[Stored entries]
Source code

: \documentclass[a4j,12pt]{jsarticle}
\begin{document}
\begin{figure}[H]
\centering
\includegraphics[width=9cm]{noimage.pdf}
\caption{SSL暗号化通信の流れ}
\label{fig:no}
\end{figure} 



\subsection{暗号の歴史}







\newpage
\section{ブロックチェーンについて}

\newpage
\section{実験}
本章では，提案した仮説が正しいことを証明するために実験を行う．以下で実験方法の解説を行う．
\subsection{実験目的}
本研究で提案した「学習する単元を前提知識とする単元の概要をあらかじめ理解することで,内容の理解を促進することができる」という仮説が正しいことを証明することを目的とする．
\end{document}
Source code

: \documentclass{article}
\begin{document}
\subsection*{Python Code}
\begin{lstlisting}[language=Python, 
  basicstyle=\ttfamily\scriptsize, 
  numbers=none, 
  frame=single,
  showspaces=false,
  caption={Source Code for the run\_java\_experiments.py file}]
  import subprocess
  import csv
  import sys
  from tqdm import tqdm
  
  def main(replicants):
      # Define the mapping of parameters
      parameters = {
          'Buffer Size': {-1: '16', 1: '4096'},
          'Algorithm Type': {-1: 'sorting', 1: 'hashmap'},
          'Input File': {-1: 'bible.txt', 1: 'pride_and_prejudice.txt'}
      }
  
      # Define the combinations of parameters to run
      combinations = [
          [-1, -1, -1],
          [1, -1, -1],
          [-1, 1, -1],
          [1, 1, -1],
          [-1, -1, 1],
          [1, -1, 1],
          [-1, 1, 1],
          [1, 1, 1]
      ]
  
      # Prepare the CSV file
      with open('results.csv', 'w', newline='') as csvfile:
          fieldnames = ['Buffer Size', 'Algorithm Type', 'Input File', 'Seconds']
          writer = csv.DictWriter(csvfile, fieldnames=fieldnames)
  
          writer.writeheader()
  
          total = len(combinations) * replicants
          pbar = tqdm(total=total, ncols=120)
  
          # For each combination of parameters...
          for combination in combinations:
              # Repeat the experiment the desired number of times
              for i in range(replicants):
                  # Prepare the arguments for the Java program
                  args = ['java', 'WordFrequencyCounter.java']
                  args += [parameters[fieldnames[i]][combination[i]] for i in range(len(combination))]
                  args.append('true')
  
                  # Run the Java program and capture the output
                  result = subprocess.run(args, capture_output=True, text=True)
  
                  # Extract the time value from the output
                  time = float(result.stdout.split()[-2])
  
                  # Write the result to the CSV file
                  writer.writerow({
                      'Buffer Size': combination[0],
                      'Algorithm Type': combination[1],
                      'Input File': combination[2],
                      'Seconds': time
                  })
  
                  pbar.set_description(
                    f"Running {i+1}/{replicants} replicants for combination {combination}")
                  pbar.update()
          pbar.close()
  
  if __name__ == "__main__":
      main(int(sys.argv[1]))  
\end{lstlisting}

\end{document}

Problem: Write out exactly the lines between the start of the entries and the line containing "Code for the", including that line and the first one.

The answer:
Source code

: \documentclass[a4j,12pt]{jsarticle}
\begin{document}
\begin{figure}[H]
\centering
\includegraphics[width=9cm]{noimage.pdf}
\caption{SSL暗号化通信の流れ}
\label{fig:no}
\end{figure} 



\subsection{暗号の歴史}







\newpage
\section{ブロックチェーンについて}

\newpage
\section{実験}
本章では，提案した仮説が正しいことを証明するために実験を行う．以下で実験方法の解説を行う．
\subsection{実験目的}
本研究で提案した「学習する単元を前提知識とする単元の概要をあらかじめ理解することで,内容の理解を促進することができる」という仮説が正しいことを証明することを目的とする．
\end{document}
Source code

: \documentclass{article}
\begin{document}
\subsection*{Python Code}
\begin{lstlisting}[language=Python, 
  basicstyle=\ttfamily\scriptsize, 
  numbers=none, 
  frame=single,
  showspaces=false,
  caption={Source Code for the run\_java\_experiments.py file}]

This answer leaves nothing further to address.